On Thu, Aug 25, 2011 at 12:33:45PM -0400, m.roth@5-cent.us wrote:
> Anyone have any idea how soon RHEL and CentOS will be releasing the patch
> package?

Nobody can, of course, which is why I immediately went to the advisory
and implemented the workaround documented there:

http://mail-archives.apache.org/mod_mbox/httpd-announce/201108.mbox/browser

I implemented Option 1. Remember to make "headers.load" (or whatever is
necessary to load the headers_module) enabled.

Cheers,
--
Dave Ihnat
President, DMINET Consulting, Inc.
dihnat@dminet.com

--
redhat-list mailing list
unsubscribe mailto:redhat-list-request@redhat.com?subject=unsubscribe
https://www.redhat.com/mailman/listinfo/redhat-list
 
Old 08-25-2011, 04:49 PM
Colin Coles
 
Default Apache warns Web server admins of DoS attack tool

On Thursday 25 Aug 2011, m.roth@5-cent.us wrote:
> Anyone have any idea how soon RHEL and CentOS will be releasing the patch
> package?
>
> Excerpt:
> Computerworld - Developers of the Apache open-source project today
> warned users of the popular Web server software that a denial-of-service
> (DoS) tool is circulating that exploits a bug in the program.
>
> The tool, called "Apache Killer," showed up last Friday in a post to the
> "Full Disclosure" security mailing list.
>
> Today, the Apache project acknowledged the vulnerability that the attack
> tool exploits, and said it would release a fix for Apache 2.0 and 2.2 in
> the next 48 hours.
> --- end excerpt ---
>
> <http://www.computerworld.com/s/article/9219471/Apache_warns_Web_server_adm
> ins_of_DoS_attack_tool>

There are some work-around suggestions here:
http://lwn.net/Articles/456268/

_______________________________________________
CentOS mailing list
CentOS@centos.org
http://lists.centos.org/mailman/listinfo/centos
 
Old 08-25-2011, 06:14 PM
Paul Preston
 
Default Apache warns Web server admins of DoS attack tool

Hi Mark,

Denial of Service attacks are the easiest to perform. Simple script like to one below will kill most of the webservers (especially if they use keepalives). I would advise you to add mod_security module to apache.

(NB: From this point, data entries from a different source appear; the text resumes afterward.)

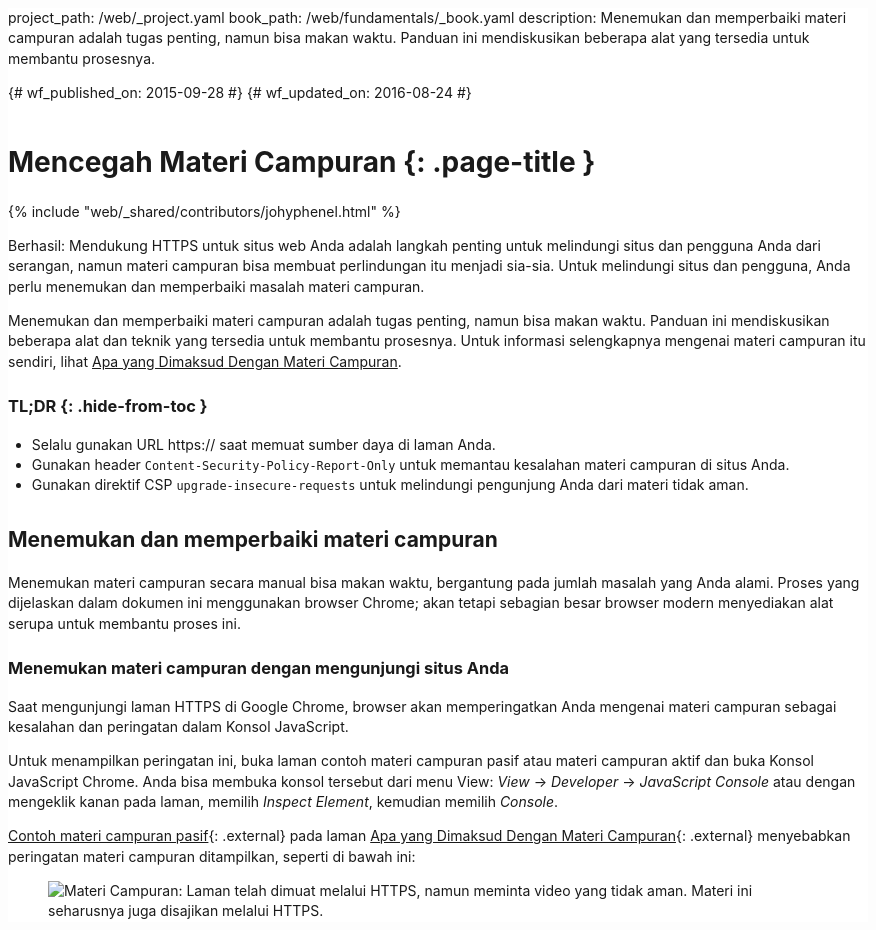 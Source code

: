 project_path: /web/_project.yaml
book_path: /web/fundamentals/_book.yaml
description: Menemukan dan memperbaiki materi campuran adalah tugas penting, namun bisa makan waktu. Panduan ini mendiskusikan beberapa alat yang tersedia untuk membantu prosesnya.

{# wf_published_on: 2015-09-28 #}
{# wf_updated_on: 2016-08-24 #}

# Mencegah Materi Campuran {: .page-title }

{% include "web/_shared/contributors/johyphenel.html" %}

Berhasil: Mendukung HTTPS untuk situs web Anda adalah langkah penting untuk melindungi situs dan pengguna Anda dari serangan, namun materi campuran bisa membuat perlindungan itu menjadi sia-sia. Untuk melindungi situs dan pengguna, Anda perlu menemukan dan memperbaiki masalah materi campuran.

Menemukan dan memperbaiki materi campuran adalah tugas penting, namun bisa makan waktu. Panduan ini mendiskusikan beberapa alat dan teknik yang tersedia untuk membantu prosesnya. Untuk informasi selengkapnya mengenai materi campuran itu sendiri, lihat [Apa yang Dimaksud Dengan Materi Campuran](./what-is-mixed-content).

### TL;DR {: .hide-from-toc }

* Selalu gunakan URL https:// saat memuat sumber daya di laman Anda.
* Gunakan header `Content-Security-Policy-Report-Only` untuk memantau kesalahan materi campuran di situs Anda.
* Gunakan direktif CSP `upgrade-insecure-requests` untuk melindungi pengunjung Anda dari materi tidak aman.

## Menemukan dan memperbaiki materi campuran 

Menemukan materi campuran secara manual bisa makan waktu, bergantung pada jumlah masalah yang Anda alami. Proses yang dijelaskan dalam dokumen ini menggunakan browser Chrome; akan tetapi sebagian besar browser modern menyediakan alat serupa untuk membantu proses ini.

### Menemukan materi campuran dengan mengunjungi situs Anda

Saat mengunjungi laman HTTPS di Google Chrome, browser akan memperingatkan Anda mengenai materi campuran 
sebagai kesalahan dan peringatan dalam Konsol JavaScript.

Untuk menampilkan peringatan ini, buka laman contoh materi campuran pasif atau materi campuran aktif dan buka Konsol JavaScript Chrome. Anda bisa membuka konsol tersebut dari menu View: _View_ -&gt; _Developer_ -&gt; _JavaScript Console_ atau dengan mengeklik kanan pada laman, memilih _Inspect Element_, kemudian memilih _Console_.

[Contoh materi campuran pasif](https://googlesamples.github.io/web-fundamentals/fundamentals/security/prevent-mixed-content/passive-mixed-content.html){: .external} pada laman [Apa yang Dimaksud Dengan Materi Campuran](what-is-mixed-content#passive-mixed-content){: .external} menyebabkan peringatan materi campuran ditampilkan, seperti di bawah ini:

<figure>
  <img src="imgs/passive-mixed-content-warnings.png" alt="Materi Campuran: Laman telah dimuat melalui HTTPS, namun meminta video yang tidak aman. Materi ini seharusnya juga disajikan melalui HTTPS.">
</figure>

While true; do wget <url> &;done

You can go even further by adding a parameter with a random string at the end of url...

Kind Regards,

--
Paul Preston
Proxar IT Ltd. Registered in England and Wales: 6744401- VAT: 942985479
Tubs Hill House, London Road, Sevenoaks, Kent, TN13 1BL
Tel: (+44) 0844 809 4335
Fax: (+44) 01732 459 423
Mob: (+44) 077 9509 3450
Web: www.proxar.co.uk
Email: paul.preston@proxar.co.uk

-----Original Message-----
From: redhat-list-bounces@redhat.com [mailto:redhat-list-bounces@redhat.com] On Behalf Of m.roth@5-cent.us
Sent: 25 August 2011 17:34
To: CentOS mailing list; redhat
Subject: Apache warns Web server admins of DoS attack tool

Anyone have any idea how soon RHEL and CentOS will be releasing the patch package?

Excerpt:
Computerworld - Developers of the Apache open-source project today warned users of the popular Web server software that a denial-of-service
(DoS) tool is circulating that exploits a bug in the program.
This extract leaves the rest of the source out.